Referring to fig. 2, in an embodiment of the present application, fig. 2 is a cross-sectional view of a semiconductor device 1, for example, a four-terminal semiconductor device with MOM capacitor. The direction in which the first electrodes 3 and the second electrodes 4 are alternately arranged is referred to as a first direction X, and the direction perpendicular to the first direction X is referred to as a second direction Y. The cross section shown in fig. 2 is continuously formed within a predetermined range in the depth direction perpendicular to the first direction X and the second direction Y, which is not described in detail in the present application.

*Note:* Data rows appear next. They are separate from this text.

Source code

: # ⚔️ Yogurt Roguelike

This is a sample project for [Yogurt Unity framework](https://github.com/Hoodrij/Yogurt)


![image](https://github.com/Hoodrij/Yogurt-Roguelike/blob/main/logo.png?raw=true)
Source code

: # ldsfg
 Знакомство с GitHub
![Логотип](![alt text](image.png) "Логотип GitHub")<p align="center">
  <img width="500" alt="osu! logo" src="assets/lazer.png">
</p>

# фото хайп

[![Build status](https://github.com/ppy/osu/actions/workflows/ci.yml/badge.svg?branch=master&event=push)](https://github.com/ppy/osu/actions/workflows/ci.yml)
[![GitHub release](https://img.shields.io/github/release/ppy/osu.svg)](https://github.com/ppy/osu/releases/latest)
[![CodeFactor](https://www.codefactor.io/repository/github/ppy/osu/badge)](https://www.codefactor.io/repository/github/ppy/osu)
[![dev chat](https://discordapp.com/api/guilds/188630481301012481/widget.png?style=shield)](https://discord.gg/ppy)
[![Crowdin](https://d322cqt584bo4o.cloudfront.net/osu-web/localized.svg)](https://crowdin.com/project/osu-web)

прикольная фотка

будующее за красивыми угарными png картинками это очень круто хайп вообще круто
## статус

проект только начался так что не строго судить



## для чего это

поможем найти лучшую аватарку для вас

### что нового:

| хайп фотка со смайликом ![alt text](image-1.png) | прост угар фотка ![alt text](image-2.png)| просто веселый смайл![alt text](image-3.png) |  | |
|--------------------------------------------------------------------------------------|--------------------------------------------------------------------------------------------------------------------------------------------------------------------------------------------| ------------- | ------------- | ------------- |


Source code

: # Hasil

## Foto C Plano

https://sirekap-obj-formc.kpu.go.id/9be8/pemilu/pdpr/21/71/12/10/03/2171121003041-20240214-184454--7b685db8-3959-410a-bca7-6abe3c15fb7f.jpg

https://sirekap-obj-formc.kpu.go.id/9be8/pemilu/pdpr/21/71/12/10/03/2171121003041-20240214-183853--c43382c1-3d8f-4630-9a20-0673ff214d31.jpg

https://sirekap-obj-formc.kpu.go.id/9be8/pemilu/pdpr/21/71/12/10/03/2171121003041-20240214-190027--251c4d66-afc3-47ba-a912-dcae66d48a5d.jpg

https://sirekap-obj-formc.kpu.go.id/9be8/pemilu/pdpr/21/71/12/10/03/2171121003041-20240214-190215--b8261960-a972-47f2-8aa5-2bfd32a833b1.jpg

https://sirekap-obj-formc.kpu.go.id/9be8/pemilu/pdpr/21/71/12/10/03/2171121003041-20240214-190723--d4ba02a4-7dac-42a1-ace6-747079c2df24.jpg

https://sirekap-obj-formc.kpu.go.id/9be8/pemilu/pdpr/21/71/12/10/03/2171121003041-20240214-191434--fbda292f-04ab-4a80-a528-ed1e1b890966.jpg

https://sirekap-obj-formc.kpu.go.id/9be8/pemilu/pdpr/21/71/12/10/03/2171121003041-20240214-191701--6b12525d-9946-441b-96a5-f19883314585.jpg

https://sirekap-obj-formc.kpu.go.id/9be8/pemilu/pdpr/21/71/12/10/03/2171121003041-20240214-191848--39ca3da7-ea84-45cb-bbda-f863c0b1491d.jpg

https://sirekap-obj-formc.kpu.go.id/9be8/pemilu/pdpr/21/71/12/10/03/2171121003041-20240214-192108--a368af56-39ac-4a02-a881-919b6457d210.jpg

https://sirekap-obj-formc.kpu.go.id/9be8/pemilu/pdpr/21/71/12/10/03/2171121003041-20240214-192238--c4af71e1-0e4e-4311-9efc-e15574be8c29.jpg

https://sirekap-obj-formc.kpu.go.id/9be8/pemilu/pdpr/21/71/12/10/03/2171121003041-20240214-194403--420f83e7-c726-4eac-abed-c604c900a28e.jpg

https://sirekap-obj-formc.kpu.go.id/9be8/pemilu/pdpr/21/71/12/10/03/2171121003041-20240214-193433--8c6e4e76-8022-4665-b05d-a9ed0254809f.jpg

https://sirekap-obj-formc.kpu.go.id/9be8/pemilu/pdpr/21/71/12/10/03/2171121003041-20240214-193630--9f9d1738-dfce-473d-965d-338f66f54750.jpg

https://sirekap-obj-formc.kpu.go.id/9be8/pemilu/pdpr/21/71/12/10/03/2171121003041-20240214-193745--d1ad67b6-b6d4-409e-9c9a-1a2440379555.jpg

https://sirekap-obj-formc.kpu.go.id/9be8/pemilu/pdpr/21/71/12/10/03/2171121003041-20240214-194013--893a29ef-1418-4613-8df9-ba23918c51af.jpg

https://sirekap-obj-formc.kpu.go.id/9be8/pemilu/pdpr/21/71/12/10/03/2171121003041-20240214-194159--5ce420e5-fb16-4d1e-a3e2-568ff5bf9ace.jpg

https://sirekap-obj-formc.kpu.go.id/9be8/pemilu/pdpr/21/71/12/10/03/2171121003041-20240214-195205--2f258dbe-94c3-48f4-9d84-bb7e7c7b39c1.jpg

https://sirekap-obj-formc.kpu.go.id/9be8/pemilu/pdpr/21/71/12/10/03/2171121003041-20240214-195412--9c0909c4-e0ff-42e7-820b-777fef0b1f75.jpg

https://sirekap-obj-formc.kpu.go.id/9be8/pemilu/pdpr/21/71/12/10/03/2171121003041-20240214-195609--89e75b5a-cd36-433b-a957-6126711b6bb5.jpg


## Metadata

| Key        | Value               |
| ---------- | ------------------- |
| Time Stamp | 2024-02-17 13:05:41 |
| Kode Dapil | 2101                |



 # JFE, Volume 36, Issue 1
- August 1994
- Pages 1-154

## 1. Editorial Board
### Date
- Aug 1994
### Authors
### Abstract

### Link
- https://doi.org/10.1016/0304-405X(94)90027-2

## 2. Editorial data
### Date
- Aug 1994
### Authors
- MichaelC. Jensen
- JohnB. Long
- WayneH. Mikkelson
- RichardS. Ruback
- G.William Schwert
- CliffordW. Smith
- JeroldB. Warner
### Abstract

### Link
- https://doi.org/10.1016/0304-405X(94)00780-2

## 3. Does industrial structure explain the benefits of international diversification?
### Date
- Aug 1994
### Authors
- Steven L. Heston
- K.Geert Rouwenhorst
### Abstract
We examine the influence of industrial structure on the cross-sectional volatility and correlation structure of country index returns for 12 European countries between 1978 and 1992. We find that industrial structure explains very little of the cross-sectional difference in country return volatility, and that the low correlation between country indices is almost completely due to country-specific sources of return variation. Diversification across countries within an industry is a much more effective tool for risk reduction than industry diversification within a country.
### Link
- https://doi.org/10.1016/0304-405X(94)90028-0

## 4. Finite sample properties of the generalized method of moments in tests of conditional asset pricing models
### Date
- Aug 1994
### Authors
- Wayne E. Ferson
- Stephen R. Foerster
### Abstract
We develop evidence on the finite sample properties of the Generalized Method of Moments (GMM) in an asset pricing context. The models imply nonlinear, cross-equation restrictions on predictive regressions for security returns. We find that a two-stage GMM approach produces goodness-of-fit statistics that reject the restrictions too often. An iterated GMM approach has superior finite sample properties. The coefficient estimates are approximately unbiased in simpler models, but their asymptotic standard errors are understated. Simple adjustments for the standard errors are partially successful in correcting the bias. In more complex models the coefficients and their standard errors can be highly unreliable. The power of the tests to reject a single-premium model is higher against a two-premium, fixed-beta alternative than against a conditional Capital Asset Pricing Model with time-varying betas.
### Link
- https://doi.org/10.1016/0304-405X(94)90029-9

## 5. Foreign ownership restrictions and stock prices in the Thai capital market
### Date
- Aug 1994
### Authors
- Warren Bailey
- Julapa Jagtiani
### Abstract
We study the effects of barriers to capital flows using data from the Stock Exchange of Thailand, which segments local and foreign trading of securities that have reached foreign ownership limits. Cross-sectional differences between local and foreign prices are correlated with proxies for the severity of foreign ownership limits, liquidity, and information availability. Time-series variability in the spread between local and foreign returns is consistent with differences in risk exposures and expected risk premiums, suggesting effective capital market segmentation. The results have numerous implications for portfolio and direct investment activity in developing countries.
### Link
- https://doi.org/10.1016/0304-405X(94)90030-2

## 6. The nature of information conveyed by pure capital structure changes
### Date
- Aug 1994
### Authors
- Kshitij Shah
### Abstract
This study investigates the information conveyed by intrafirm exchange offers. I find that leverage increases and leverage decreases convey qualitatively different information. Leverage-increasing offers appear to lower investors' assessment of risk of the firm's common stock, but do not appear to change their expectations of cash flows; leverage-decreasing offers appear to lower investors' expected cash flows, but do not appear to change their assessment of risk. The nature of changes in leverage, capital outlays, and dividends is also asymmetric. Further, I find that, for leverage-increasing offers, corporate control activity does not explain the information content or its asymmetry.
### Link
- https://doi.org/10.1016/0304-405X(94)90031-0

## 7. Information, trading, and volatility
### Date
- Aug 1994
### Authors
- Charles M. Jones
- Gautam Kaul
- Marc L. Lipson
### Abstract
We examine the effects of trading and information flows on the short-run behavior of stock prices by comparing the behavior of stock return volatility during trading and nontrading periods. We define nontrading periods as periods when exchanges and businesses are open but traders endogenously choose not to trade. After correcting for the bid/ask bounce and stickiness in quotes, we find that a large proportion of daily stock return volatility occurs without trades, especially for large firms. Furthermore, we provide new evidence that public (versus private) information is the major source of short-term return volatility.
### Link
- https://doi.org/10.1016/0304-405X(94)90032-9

Referring to fig. 2 to 3, in an embodiment of the present application, fig. 3 is a top view of the semiconductor device shown in fig. 2. The semiconductor device 1 includes a MOM capacitor 2, a first shielding portion 5, and a second shielding portion 6, wherein the MOM capacitor 2 is a capacitor element using a coupling capacitance between wirings, the MOM capacitor 2 includes a first electrode 3 and a second electrode 4, and the first electrode 3 and the second electrode 4 are alternately arranged. The first shielding portion 5 is provided in the stacking direction of the semiconductor device 1, that is, in the second direction Y, the first shielding portion 5 is provided on one side of the first electrode 3 and the second electrode 4, and the second shielding portion 6 is provided on the other side of the first electrode 3 and the second electrode 4 in the second direction Y. That is, in the second direction Y, the first shielding part 5 and the second shielding part 6 are disposed at both sides of the MOM capacitor 2, and the first shielding part 5 and the second shielding part 6 are disposed to be electrically insulated in a region between both sides of the MOM capacitor 2.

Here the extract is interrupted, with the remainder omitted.